Stored data
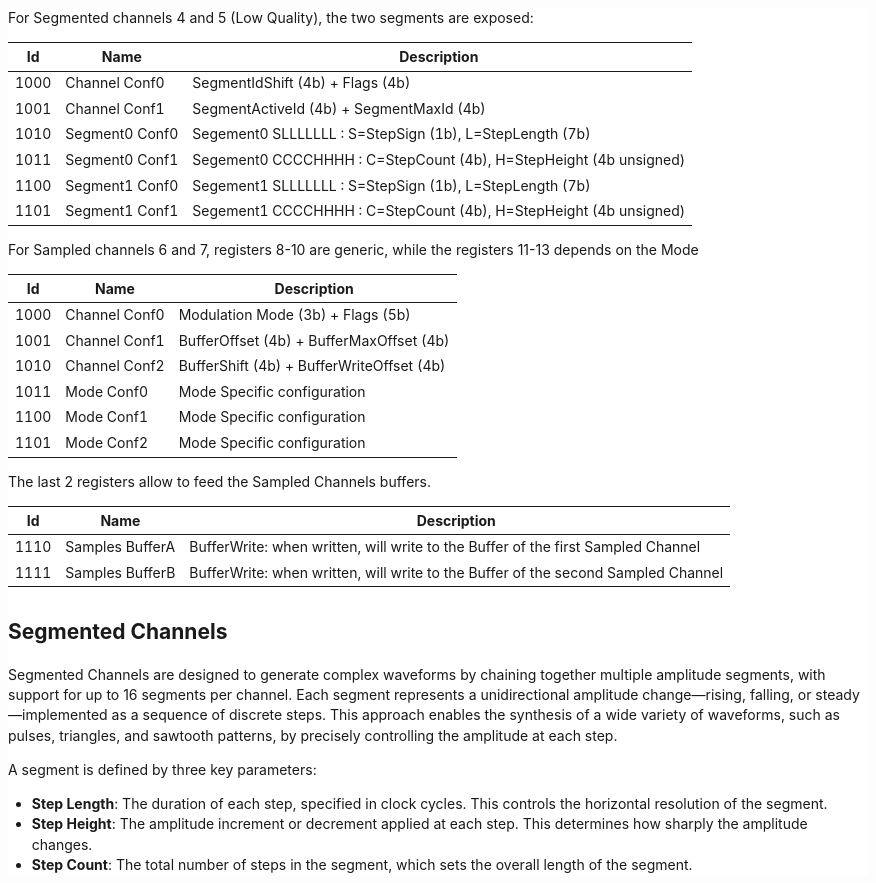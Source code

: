 For Segmented channels 4 and 5 (Low Quality), the two segments are exposed:

|   Id | Name            | Description                                                              |
|------|-----------------|--------------------------------------------------------------------------|
| 1000 | Channel Conf0   | SegmentIdShift (4b) + Flags (4b)                                         |
| 1001 | Channel Conf1   | SegmentActiveId (4b) + SegmentMaxId (4b)                                 |
| 1010 | Segment0 Conf0  | Segement0 SLLLLLLL : S=StepSign (1b), L=StepLength (7b)                  |
| 1011 | Segment0 Conf1  | Segement0 CCCCHHHH : C=StepCount (4b), H=StepHeight (4b unsigned)        |
| 1100 | Segment1 Conf0  | Segement1 SLLLLLLL : S=StepSign (1b), L=StepLength (7b)                  |
| 1101 | Segment1 Conf1  | Segement1 CCCCHHHH : C=StepCount (4b), H=StepHeight (4b unsigned)        |

For Sampled channels 6 and 7, registers 8-10 are generic, while the registers 11-13 depends on the Mode

|   Id | Name            | Description                                                              |
|------|-----------------|--------------------------------------------------------------------------|
| 1000 | Channel Conf0   | Modulation Mode (3b) + Flags (5b)                                        |
| 1001 | Channel Conf1   | BufferOffset (4b) + BufferMaxOffset (4b)                                 |
| 1010 | Channel Conf2   | BufferShift  (4b) + BufferWriteOffset (4b)                               |
| 1011 | Mode Conf0      | Mode Specific configuration                                              |
| 1100 | Mode Conf1      | Mode Specific configuration                                              |
| 1101 | Mode Conf2      | Mode Specific configuration                                              |

The last 2 registers allow to feed the Sampled Channels buffers.

|   Id | Name            | Description                                                                          |
|------|-----------------|--------------------------------------------------------------------------------------|
| 1110 | Samples BufferA | BufferWrite: when written, will write to the Buffer of the first Sampled Channel     |
| 1111 | Samples BufferB | BufferWrite: when written, will write to the Buffer of the second Sampled Channel    |

## Segmented Channels

Segmented Channels are designed to generate complex waveforms by chaining together multiple amplitude segments, with support for up to 16 segments per channel. Each segment represents a unidirectional amplitude change—rising, falling, or steady—implemented as a sequence of discrete steps. This approach enables the synthesis of a wide variety of waveforms, such as pulses, triangles, and sawtooth patterns, by precisely controlling the amplitude at each step.

A segment is defined by three key parameters:

- **Step Length**: The duration of each step, specified in clock cycles. This controls the horizontal resolution of the segment.
- **Step Height**: The amplitude increment or decrement applied at each step. This determines how sharply the amplitude changes.
- **Step Count**: The total number of steps in the segment, which sets the overall length of the segment.
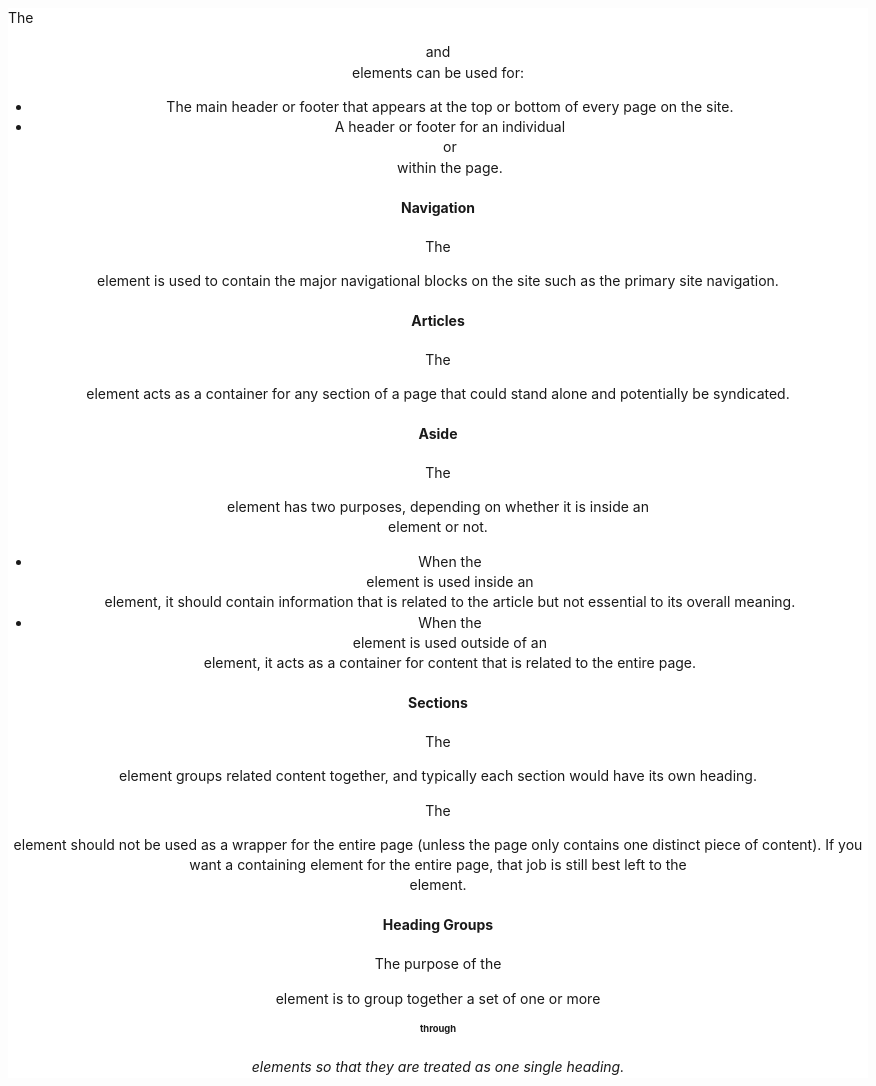  The <header> and <footer> elements can be used for:

- The main header or footer that appears at the top or bottom of every page on the site.
- A header or footer for an individual <article> or <section> within the page.

#### Navigation
The <nav> element is used to
contain the major navigational
blocks on the site such as the
primary site navigation.


#### Articles

The <article> element acts as a container for any section of a page that could stand alone and potentially be syndicated.

#### Aside

The <aside> element has two purposes, depending on whether it is inside an <article> element or not.

- When the <aside> element
is used inside an <article>
element, it should contain
information that is related to the
article but not essential to its
overall meaning.
- When the <aside> element is
used outside of an <article>
element, it acts as a container
for content that is related to
the entire page.

#### Sections
The <section> element groups
related content together, and
typically each section would
have its own heading.  

The <section> element should
not be used as a wrapper for
the entire page (unless the
page only contains one distinct
piece of content). If you want a
containing element for the entire
page, that job is still best left to
the <div> element.

#### Heading Groups
The purpose of the <hgroup>
element is to group together a
set of one or more <h1> through
<h6> elements so that they are
treated as one single heading.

**Exercise description**
Write out exactly the final stretch of the records: the line containing "containing element for the entire" and every line after it, through the last, and nothing else.

**The answer**
containing element for the entire
page, that job is still best left to
the <div> element.

#### Heading Groups
The purpose of the <hgroup>
element is to group together a
set of one or more <h1> through
<h6> elements so that they are
treated as one single heading.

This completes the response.